Core area in GS would include - Current Affairs, Polity, Modern Indian History (since 1857),Geography(essentially map based ,locations are frequently asked) General Mental Ability.These are essentially areas from where questions are most likely to feature in prelims and hence should be first priority.

Fringe areas that should be covered (but in comparatively less time) are General Knowledge, General science(especially biology part), Ancient and medieval history(selective), Economics(very rarely questions are asked,focus on current issues) etc.These areas will figure in exam but the number of questions that would be asked are highly variable.So aspirants should be careful as to how much time they allot to fringe areas and it should be in no case more than the time alloted for core areas.
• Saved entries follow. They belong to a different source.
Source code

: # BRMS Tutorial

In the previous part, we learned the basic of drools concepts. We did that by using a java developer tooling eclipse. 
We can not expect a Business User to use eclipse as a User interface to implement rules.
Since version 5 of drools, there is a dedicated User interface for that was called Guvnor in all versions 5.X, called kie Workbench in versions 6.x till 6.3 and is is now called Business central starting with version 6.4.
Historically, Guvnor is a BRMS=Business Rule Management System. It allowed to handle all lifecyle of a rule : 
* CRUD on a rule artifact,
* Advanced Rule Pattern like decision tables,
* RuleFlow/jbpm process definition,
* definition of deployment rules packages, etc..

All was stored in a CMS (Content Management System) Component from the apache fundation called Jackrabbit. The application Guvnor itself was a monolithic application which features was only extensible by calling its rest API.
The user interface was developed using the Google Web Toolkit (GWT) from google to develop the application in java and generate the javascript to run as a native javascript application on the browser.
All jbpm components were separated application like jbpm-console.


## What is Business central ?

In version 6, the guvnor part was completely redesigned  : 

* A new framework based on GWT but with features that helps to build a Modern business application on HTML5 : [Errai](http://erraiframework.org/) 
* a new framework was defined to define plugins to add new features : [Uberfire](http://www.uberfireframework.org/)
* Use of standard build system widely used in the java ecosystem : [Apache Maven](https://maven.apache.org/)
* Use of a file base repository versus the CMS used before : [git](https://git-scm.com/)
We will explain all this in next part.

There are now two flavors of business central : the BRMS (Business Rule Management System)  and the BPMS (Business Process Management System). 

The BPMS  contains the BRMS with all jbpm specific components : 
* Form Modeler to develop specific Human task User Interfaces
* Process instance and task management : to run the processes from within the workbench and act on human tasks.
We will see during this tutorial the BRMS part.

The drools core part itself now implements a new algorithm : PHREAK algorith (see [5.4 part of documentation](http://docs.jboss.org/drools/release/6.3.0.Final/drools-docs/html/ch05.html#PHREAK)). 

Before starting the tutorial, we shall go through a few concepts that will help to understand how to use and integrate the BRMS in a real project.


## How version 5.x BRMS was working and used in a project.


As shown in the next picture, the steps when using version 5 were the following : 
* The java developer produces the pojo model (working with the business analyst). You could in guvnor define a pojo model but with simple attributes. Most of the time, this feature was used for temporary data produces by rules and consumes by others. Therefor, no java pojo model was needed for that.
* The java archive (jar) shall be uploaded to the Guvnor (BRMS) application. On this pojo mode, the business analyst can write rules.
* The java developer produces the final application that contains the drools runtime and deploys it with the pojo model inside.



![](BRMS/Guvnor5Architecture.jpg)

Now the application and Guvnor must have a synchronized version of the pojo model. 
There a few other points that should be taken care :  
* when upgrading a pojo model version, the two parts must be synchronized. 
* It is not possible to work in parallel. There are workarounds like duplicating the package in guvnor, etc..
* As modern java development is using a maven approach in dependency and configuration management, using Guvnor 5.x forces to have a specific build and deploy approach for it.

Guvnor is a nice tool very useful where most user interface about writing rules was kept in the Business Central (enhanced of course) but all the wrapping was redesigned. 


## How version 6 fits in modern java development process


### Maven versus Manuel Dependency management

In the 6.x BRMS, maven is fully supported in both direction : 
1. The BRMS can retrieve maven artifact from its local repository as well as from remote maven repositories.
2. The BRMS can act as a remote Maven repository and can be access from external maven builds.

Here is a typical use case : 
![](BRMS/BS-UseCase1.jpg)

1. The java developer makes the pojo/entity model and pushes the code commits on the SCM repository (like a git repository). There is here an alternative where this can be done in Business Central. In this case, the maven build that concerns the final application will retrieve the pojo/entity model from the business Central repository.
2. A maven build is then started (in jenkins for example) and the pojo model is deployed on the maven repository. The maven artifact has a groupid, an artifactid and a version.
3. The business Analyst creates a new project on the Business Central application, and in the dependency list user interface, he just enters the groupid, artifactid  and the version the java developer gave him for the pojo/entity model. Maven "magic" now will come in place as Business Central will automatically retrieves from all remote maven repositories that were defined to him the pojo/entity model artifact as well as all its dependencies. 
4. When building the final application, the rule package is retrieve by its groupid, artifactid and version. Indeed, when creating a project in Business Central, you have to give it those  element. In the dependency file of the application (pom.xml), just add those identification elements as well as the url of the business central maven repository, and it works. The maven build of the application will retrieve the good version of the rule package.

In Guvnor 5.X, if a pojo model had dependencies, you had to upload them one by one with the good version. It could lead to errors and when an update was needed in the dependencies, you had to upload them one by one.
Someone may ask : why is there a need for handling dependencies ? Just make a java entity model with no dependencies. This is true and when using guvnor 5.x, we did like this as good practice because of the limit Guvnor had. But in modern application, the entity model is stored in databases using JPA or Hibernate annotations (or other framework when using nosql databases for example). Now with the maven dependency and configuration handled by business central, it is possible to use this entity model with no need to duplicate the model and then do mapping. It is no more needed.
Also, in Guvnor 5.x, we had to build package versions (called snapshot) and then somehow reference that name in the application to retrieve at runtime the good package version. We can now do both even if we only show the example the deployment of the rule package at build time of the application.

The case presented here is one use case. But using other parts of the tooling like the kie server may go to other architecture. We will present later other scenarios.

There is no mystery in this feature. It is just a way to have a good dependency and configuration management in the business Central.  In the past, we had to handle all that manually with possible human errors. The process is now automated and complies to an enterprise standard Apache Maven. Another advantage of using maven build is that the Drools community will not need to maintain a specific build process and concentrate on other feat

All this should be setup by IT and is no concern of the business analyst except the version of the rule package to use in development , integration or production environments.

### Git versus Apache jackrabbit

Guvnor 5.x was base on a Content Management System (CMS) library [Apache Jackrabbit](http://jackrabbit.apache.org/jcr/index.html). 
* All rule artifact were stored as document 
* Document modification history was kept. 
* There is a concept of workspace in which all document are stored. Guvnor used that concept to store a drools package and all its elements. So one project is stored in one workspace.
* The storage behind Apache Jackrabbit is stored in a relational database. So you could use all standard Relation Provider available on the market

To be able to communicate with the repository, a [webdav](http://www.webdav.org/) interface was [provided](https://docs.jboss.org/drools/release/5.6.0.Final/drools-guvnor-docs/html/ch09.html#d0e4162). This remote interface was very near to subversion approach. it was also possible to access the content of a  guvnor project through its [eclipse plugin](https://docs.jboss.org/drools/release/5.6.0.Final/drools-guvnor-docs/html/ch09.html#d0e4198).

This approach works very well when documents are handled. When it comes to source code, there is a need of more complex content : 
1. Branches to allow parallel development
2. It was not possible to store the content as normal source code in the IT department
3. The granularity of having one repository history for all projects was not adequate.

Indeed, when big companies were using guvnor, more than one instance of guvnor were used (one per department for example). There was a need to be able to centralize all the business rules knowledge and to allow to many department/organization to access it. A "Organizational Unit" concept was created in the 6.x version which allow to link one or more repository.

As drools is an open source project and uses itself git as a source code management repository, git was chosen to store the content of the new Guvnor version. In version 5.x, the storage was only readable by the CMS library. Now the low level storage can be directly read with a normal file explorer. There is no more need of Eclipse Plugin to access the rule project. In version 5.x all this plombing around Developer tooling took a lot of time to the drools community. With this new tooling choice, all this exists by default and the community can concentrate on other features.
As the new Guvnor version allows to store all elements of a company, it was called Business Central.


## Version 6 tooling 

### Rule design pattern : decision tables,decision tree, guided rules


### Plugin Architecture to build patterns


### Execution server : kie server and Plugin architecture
To illustrate my point, this year (2008 UPSC Prelims) contained lot of questions that are essentially General Knowledge.Now many people might be tempted to go through voluminous books to know everything and will end up remembering nothing .GK cannot be built overnight, it takes time. So those who are not comfortable with GK should not try to mug up each and everything. Rather a more realistic approach would be to target those areas of GK from where questions are most likely. For example knowing inventors of major inventions like plane,submarine,TV etc can be more fruitful than trying to mug up everything not remembering anything when it matters.

I would take the example of History to make my point clear about knowing what not to study. History for non-history background students is tough nut to crack but little bit of smart work can make history a strong area in prelims. I read only class-8 and class-9 NCERT text books for History in my first attempt and was able to answer almost all the history questions while many friends who relied solely on coaching notes were not able to do so. If you are running short of time and don’t have much idea about history then reading the class8-9 history would be much more fruitful than wading through a Bipin Chandra history book.

I would be taking all sections of GS in separate posts and suggesting suitable reading material as well as sharing my way of preparing those areas. And a little bit of information that may be handy for Prelims 2009 in each section. This is to help and guide you in your preparation and should not be the whole of your preparation.

Understanding The Nature of The UPSC Prelims Examination

1.The exam is of objective type , so the emphasis is more on being able to recognize the answer and not recalling it verbatim.

2.The key to clearing prelims is being really good with your Optional subject and an above average score in GS.For example, I had psychology as my optional and having no background in the subject I had to focus much more on psychology than GS to get comfortable with the subject.

3.Eliminating wrong choices is as important as knowing the correct answer.With every elimination of a wrong option your chance of hitting the right answer increases exponentially.

4.Testing yourself on UPSC question papers of previous years will build your confidence as well as allow you to revise the subject. This should be done once you are comfortable with the subject sometimes around March.

5.Keeping cool in pressure situation is critical to success. Everyone gets anxious before exam but good preparation will help you to keep your nerves under control.

6.You are not required to answer all the questions ,but you should not miss out on easy questions and should also be able to answer few difficult questions which a large majority would not answer correctly.This would give you the edge.

You might be thinking all this is common sense ,but believe me common sense is not so common and I have seen people making common mistakes and suffering. So be open to ideas and make use of experience of others and do not learn only by trial and error.